SOCIETA' VIETATE AGLI EX.

Il D.Lgs. n. 39/2013 determina condizioni più rigide per la designazione da parte degli enti locali dei propri rappresentanti negli organi esecutivi dei soggetti di diritto privato sottoposti a controllo o nei quali sia detenuta una partecipazione anche minoritaria.
Il D.Lgs. n. 39/2013 vieta a Comuni, Province e Unioni di Comuni di conferire incarichi a coloro che hanno riportato condanne penali per i reati contro la P.a., a chi ha svolto incarichi o attività professionali a favore di questi ultimi e a coloro che sono stati componenti di organi di indirizzo politico. In particolare, l'art. 7, comma 2 vieta a Province e Comuni e Unioni di Comuni con più di 15.000 abitanti di attribuire incarichi di amministratore in società o organismi sottoposti al loro controllo a soggetti che siano stati nei due anni precedenti amministratori locali negli enti conferenti o nell'anno prima amministratori locali in un comune o un'unione con più di 15.000 abitanti, e ad ex presidenti o amministratori delegati di partecipate da enti locali della stessa regione.

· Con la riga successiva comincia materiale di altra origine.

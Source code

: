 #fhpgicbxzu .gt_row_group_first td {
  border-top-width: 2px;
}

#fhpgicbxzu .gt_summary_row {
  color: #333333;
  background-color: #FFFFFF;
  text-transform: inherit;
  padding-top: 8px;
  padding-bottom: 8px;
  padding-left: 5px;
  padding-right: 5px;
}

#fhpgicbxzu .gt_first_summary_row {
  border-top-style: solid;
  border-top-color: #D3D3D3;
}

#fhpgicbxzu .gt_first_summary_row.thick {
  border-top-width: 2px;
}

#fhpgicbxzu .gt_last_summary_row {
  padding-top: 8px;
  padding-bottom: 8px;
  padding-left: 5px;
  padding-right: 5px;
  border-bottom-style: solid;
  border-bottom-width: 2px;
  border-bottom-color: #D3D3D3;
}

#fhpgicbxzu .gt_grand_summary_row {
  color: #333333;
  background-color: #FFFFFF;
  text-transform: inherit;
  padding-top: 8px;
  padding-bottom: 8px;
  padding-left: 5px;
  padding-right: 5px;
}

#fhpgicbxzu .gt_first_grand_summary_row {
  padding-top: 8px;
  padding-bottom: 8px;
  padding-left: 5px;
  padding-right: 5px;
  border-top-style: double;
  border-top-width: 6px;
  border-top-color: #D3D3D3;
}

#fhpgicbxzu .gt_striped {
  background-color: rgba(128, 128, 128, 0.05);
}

Tale normativa non incide sulle nomine effettuate da Comuni con popolazione inferiore ai 15.000 abitanti se la società partecipata non ha come socio nessun Comune o Unione di dimensioni superiori. Inoltre, gli artt. 9, 11 e 13 del D.Lgs. n. 39/2013 prevedono che nei piccoli enti il soggetto cui viene conferito l'incarico debba scegliere entro il termine di 15 giorni tra la permanenza nell'incarico e l'assunzione e lo svolgimento di incarichi e cariche nella società controllata dall'ente che lo nomina, lo svolgimento di attività professionali o l'assunzione della carica di componente di organi di indirizzo politico.